◆ **Exercise goal**: Your answer should be every line of the records that contains the word "gravityRadius", copied as it stands.

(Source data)
====

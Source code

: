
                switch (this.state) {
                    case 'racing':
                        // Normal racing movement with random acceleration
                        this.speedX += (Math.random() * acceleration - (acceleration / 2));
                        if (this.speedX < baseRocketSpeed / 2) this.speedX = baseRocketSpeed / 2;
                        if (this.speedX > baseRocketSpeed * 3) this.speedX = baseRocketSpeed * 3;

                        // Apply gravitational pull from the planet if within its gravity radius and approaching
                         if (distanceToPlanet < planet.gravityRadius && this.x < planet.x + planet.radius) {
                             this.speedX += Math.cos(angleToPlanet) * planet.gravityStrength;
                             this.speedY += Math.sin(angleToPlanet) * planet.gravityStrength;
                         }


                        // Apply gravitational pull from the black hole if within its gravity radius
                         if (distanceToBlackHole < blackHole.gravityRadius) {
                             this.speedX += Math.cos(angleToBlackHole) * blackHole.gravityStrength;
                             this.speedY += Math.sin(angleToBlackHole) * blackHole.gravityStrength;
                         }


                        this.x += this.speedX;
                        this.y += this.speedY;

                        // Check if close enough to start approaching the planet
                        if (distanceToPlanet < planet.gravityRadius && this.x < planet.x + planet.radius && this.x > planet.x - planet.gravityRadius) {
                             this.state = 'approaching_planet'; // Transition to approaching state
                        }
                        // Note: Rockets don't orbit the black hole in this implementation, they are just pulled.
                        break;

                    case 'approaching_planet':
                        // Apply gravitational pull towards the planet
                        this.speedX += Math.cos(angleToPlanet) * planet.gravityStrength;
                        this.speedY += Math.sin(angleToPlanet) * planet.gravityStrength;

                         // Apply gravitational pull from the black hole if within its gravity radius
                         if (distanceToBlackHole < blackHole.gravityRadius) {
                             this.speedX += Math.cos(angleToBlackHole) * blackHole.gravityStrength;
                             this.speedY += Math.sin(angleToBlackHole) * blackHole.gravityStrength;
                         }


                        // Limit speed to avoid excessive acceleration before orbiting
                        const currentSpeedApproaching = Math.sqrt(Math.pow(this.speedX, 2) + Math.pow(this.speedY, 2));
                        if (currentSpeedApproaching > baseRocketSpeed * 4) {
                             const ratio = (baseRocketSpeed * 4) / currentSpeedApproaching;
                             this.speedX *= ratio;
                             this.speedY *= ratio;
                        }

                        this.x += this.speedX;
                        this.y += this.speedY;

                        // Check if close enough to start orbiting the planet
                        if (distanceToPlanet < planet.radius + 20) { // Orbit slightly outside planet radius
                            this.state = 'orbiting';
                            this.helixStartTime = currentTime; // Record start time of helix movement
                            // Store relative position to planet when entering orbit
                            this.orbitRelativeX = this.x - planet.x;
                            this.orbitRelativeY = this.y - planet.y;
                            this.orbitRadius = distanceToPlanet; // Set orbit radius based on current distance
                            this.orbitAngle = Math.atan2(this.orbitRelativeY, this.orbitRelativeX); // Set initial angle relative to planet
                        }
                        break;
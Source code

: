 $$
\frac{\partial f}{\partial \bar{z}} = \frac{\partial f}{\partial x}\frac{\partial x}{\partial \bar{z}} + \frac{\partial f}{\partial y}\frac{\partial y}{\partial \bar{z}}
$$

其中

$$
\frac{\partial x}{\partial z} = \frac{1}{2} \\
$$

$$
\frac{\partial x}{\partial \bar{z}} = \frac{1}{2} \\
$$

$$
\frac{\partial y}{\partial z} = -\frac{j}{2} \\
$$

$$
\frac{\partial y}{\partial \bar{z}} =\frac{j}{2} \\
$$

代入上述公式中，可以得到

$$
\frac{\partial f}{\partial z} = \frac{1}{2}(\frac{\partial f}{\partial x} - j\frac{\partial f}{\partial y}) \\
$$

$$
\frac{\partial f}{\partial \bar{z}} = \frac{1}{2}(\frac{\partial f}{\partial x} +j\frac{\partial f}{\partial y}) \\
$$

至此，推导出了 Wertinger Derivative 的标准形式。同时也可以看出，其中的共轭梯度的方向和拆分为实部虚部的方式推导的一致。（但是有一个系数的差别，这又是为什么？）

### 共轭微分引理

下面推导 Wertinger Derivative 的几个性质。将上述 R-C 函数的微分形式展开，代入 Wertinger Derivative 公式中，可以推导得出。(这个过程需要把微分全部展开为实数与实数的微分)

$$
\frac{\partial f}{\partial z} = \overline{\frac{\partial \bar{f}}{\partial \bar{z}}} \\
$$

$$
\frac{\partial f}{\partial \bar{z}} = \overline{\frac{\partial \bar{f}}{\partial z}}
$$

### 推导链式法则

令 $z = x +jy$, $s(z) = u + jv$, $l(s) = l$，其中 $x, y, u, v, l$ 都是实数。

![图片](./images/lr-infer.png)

====

◆ **Answer section**:
                         if (distanceToPlanet < planet.gravityRadius && this.x < planet.x + planet.radius) {
                         if (distanceToBlackHole < blackHole.gravityRadius) {
                        if (distanceToPlanet < planet.gravityRadius && this.x < planet.x + planet.radius && this.x > planet.x - planet.gravityRadius) {
                         if (distanceToBlackHole < blackHole.gravityRadius) {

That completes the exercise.